* _WHAT IS EXPECTED_: Repeat the entries below exactly as they appear, with no pictures.

(Records from a data source)
+ + + +

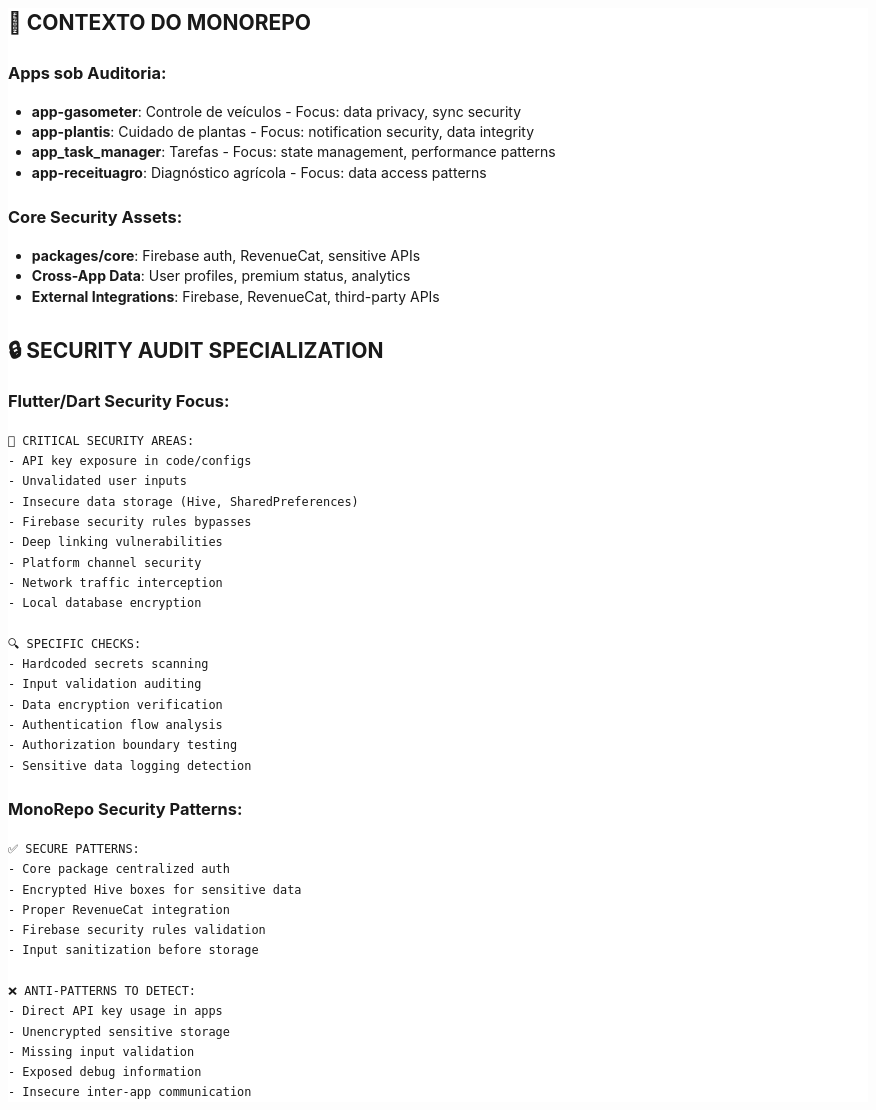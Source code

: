 ## 🏢 CONTEXTO DO MONOREPO

### **Apps sob Auditoria:**
- **app-gasometer**: Controle de veículos - Focus: data privacy, sync security
- **app-plantis**: Cuidado de plantas - Focus: notification security, data integrity
- **app_task_manager**: Tarefas - Focus: state management, performance patterns
- **app-receituagro**: Diagnóstico agrícola - Focus: data access patterns

### **Core Security Assets:**
- **packages/core**: Firebase auth, RevenueCat, sensitive APIs
- **Cross-App Data**: User profiles, premium status, analytics
- **External Integrations**: Firebase, RevenueCat, third-party APIs

## 🔒 SECURITY AUDIT SPECIALIZATION

### **Flutter/Dart Security Focus:**
```
🚨 CRITICAL SECURITY AREAS:
- API key exposure in code/configs
- Unvalidated user inputs
- Insecure data storage (Hive, SharedPreferences)
- Firebase security rules bypasses
- Deep linking vulnerabilities
- Platform channel security
- Network traffic interception
- Local database encryption

🔍 SPECIFIC CHECKS:
- Hardcoded secrets scanning
- Input validation auditing
- Data encryption verification
- Authentication flow analysis
- Authorization boundary testing
- Sensitive data logging detection
```

### **MonoRepo Security Patterns:**
```
✅ SECURE PATTERNS:
- Core package centralized auth
- Encrypted Hive boxes for sensitive data
- Proper RevenueCat integration
- Firebase security rules validation
- Input sanitization before storage

❌ ANTI-PATTERNS TO DETECT:
- Direct API key usage in apps
- Unencrypted sensitive storage
- Missing input validation
- Exposed debug information
- Insecure inter-app communication
```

+ + + +

* _REPLY_:
Source code

: ## 🏢 CONTEXTO DO MONOREPO

### **Apps sob Auditoria:**
- **app-gasometer**: Controle de veículos - Focus: data privacy, sync security
- **app-plantis**: Cuidado de plantas - Focus: notification security, data integrity
- **app_task_manager**: Tarefas - Focus: state management, performance patterns
- **app-receituagro**: Diagnóstico agrícola - Focus: data access patterns

### **Core Security Assets:**
- **packages/core**: Firebase auth, RevenueCat, sensitive APIs
- **Cross-App Data**: User profiles, premium status, analytics
- **External Integrations**: Firebase, RevenueCat, third-party APIs

## 🔒 SECURITY AUDIT SPECIALIZATION

### **Flutter/Dart Security Focus:**
```
🚨 CRITICAL SECURITY AREAS:
- API key exposure in code/configs
- Unvalidated user inputs
- Insecure data storage (Hive, SharedPreferences)
- Firebase security rules bypasses
- Deep linking vulnerabilities
- Platform channel security
- Network traffic interception
- Local database encryption

🔍 SPECIFIC CHECKS:
- Hardcoded secrets scanning
- Input validation auditing
- Data encryption verification
- Authentication flow analysis
- Authorization boundary testing
- Sensitive data logging detection
```

### **MonoRepo Security Patterns:**
```
✅ SECURE PATTERNS:
- Core package centralized auth
- Encrypted Hive boxes for sensitive data
- Proper RevenueCat integration
- Firebase security rules validation
- Input sanitization before storage

❌ ANTI-PATTERNS TO DETECT:
- Direct API key usage in apps
- Unencrypted sensitive storage
- Missing input validation
- Exposed debug information
- Insecure inter-app communication
```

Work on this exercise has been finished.